▶ _Work request_
Take each line in the entries below that holds "readonly" and show it.

▶ _Source data_
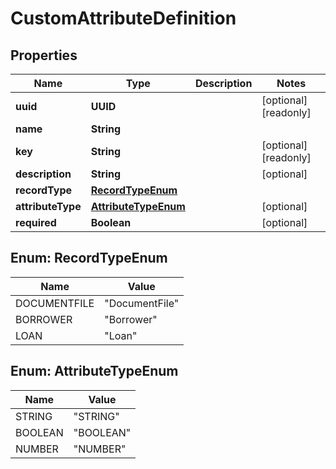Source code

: 

# CustomAttributeDefinition

## Properties

Name | Type | Description | Notes
------------ | ------------- | ------------- | -------------
**uuid** | **UUID** |  |  [optional] [readonly]
**name** | **String** |  | 
**key** | **String** |  |  [optional] [readonly]
**description** | **String** |  |  [optional]
**recordType** | [**RecordTypeEnum**](#RecordTypeEnum) |  | 
**attributeType** | [**AttributeTypeEnum**](#AttributeTypeEnum) |  |  [optional]
**required** | **Boolean** |  |  [optional]



## Enum: RecordTypeEnum

Name | Value
---- | -----
DOCUMENTFILE | &quot;DocumentFile&quot;
BORROWER | &quot;Borrower&quot;
LOAN | &quot;Loan&quot;



## Enum: AttributeTypeEnum

Name | Value
---- | -----
STRING | &quot;STRING&quot;
BOOLEAN | &quot;BOOLEAN&quot;
NUMBER | &quot;NUMBER&quot;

▶ _Response to the exercise_
**uuid** | **UUID** |  |  [optional] [readonly]
**key** | **String** |  |  [optional] [readonly]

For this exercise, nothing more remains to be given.